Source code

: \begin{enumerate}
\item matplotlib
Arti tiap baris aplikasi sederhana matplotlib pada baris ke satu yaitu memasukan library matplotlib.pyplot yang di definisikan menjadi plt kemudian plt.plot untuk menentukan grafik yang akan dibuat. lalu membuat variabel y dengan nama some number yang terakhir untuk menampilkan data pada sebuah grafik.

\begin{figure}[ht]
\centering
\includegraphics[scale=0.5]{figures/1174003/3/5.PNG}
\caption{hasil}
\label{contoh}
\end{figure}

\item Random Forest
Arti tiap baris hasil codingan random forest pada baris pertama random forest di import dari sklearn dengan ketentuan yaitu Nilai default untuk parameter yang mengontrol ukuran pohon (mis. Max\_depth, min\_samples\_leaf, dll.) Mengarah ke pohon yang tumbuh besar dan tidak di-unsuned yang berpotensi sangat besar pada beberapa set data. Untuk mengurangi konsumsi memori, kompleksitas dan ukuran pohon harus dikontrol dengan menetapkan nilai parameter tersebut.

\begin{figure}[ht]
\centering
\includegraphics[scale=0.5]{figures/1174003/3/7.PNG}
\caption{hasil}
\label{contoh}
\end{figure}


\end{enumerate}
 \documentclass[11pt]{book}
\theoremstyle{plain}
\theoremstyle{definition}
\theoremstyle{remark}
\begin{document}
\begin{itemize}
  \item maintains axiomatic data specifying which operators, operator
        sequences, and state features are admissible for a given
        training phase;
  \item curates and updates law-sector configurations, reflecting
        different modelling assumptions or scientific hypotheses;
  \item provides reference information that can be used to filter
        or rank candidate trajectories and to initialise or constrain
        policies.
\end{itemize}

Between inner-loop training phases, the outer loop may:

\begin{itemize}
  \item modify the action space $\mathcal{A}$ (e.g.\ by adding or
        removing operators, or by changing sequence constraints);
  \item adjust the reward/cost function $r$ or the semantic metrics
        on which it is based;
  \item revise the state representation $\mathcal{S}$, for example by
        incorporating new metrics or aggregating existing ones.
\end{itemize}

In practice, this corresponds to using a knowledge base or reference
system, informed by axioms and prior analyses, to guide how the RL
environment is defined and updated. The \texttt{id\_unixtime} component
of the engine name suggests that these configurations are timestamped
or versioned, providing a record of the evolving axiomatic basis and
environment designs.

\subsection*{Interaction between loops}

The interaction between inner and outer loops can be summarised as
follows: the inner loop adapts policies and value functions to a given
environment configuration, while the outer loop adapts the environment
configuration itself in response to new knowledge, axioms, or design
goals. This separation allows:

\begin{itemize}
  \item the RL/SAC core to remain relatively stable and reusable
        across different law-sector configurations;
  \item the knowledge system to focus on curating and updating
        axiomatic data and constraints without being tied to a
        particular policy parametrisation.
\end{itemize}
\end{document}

§ **Task requirements**:
Each record must be reproduced exactly, with nothing missing.

§ **Solution to this problem**:
Source code

: \begin{enumerate}
\item matplotlib
Arti tiap baris aplikasi sederhana matplotlib pada baris ke satu yaitu memasukan library matplotlib.pyplot yang di definisikan menjadi plt kemudian plt.plot untuk menentukan grafik yang akan dibuat. lalu membuat variabel y dengan nama some number yang terakhir untuk menampilkan data pada sebuah grafik.

\begin{figure}[ht]
\centering
\includegraphics[scale=0.5]{figures/1174003/3/5.PNG}
\caption{hasil}
\label{contoh}
\end{figure}

\item Random Forest
Arti tiap baris hasil codingan random forest pada baris pertama random forest di import dari sklearn dengan ketentuan yaitu Nilai default untuk parameter yang mengontrol ukuran pohon (mis. Max\_depth, min\_samples\_leaf, dll.) Mengarah ke pohon yang tumbuh besar dan tidak di-unsuned yang berpotensi sangat besar pada beberapa set data. Untuk mengurangi konsumsi memori, kompleksitas dan ukuran pohon harus dikontrol dengan menetapkan nilai parameter tersebut.

\begin{figure}[ht]
\centering
\includegraphics[scale=0.5]{figures/1174003/3/7.PNG}
\caption{hasil}
\label{contoh}
\end{figure}


\end{enumerate}
 \documentclass[11pt]{book}
\theoremstyle{plain}
\theoremstyle{definition}
\theoremstyle{remark}
\begin{document}
\begin{itemize}
  \item maintains axiomatic data specifying which operators, operator
        sequences, and state features are admissible for a given
        training phase;
  \item curates and updates law-sector configurations, reflecting
        different modelling assumptions or scientific hypotheses;
  \item provides reference information that can be used to filter
        or rank candidate trajectories and to initialise or constrain
        policies.
\end{itemize}

Between inner-loop training phases, the outer loop may:

\begin{itemize}
  \item modify the action space $\mathcal{A}$ (e.g.\ by adding or
        removing operators, or by changing sequence constraints);
  \item adjust the reward/cost function $r$ or the semantic metrics
        on which it is based;
  \item revise the state representation $\mathcal{S}$, for example by
        incorporating new metrics or aggregating existing ones.
\end{itemize}

In practice, this corresponds to using a knowledge base or reference
system, informed by axioms and prior analyses, to guide how the RL
environment is defined and updated. The \texttt{id\_unixtime} component
of the engine name suggests that these configurations are timestamped
or versioned, providing a record of the evolving axiomatic basis and
environment designs.

\subsection*{Interaction between loops}

The interaction between inner and outer loops can be summarised as
follows: the inner loop adapts policies and value functions to a given
environment configuration, while the outer loop adapts the environment
configuration itself in response to new knowledge, axioms, or design
goals. This separation allows:

\begin{itemize}
  \item the RL/SAC core to remain relatively stable and reusable
        across different law-sector configurations;
  \item the knowledge system to focus on curating and updating
        axiomatic data and constraints without being tied to a
        particular policy parametrisation.
\end{itemize}
\end{document}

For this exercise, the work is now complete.